:: Assignment ::
Each line in the records below that has the word "header" should be copied.

:: Provided data ::
_ _ _ _ _
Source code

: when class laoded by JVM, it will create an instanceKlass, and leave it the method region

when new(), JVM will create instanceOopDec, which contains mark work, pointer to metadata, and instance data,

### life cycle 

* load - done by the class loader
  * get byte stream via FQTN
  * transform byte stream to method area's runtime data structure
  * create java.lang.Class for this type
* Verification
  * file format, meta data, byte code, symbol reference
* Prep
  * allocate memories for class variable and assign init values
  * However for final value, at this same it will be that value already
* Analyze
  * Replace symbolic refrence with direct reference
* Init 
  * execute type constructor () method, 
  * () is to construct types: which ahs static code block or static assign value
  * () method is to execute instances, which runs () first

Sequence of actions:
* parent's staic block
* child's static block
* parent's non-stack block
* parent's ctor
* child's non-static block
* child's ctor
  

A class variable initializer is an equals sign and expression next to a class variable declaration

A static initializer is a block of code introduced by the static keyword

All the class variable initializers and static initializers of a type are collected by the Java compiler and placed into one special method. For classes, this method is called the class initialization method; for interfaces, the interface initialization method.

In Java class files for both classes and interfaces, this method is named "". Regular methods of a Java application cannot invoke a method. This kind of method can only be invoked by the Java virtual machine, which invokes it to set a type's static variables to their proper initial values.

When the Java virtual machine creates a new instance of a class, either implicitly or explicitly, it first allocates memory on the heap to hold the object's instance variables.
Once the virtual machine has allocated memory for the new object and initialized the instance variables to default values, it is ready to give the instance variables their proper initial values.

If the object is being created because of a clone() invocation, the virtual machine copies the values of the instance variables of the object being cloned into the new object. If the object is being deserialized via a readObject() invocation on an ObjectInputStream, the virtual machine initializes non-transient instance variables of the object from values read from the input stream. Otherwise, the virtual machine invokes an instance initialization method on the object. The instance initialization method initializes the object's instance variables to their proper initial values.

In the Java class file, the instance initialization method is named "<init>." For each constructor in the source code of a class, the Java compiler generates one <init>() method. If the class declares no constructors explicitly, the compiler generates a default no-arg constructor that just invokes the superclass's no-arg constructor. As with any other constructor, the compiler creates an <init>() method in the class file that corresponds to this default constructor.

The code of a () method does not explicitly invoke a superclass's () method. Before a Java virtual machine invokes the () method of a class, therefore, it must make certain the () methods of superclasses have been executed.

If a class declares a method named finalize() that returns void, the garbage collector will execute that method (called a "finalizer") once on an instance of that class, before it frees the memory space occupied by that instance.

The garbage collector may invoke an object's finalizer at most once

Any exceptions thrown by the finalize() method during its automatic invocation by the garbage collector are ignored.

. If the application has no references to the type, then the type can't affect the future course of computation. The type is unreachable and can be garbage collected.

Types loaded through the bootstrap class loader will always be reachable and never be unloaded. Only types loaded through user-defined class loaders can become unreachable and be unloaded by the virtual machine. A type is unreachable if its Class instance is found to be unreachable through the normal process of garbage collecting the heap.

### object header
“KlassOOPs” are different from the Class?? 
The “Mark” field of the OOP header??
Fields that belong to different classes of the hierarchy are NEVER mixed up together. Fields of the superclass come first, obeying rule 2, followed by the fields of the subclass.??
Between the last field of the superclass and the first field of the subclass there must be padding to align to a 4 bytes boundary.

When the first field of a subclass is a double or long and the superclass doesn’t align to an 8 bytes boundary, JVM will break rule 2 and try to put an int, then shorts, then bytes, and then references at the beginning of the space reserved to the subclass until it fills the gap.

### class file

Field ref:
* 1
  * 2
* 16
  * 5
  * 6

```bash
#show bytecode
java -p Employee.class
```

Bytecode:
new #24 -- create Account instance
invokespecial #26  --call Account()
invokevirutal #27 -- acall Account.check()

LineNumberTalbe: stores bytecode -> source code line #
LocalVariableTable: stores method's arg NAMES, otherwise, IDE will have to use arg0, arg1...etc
_ _ _ _ _
:: Reply to the task ::
### object header
The “Mark” field of the OOP header??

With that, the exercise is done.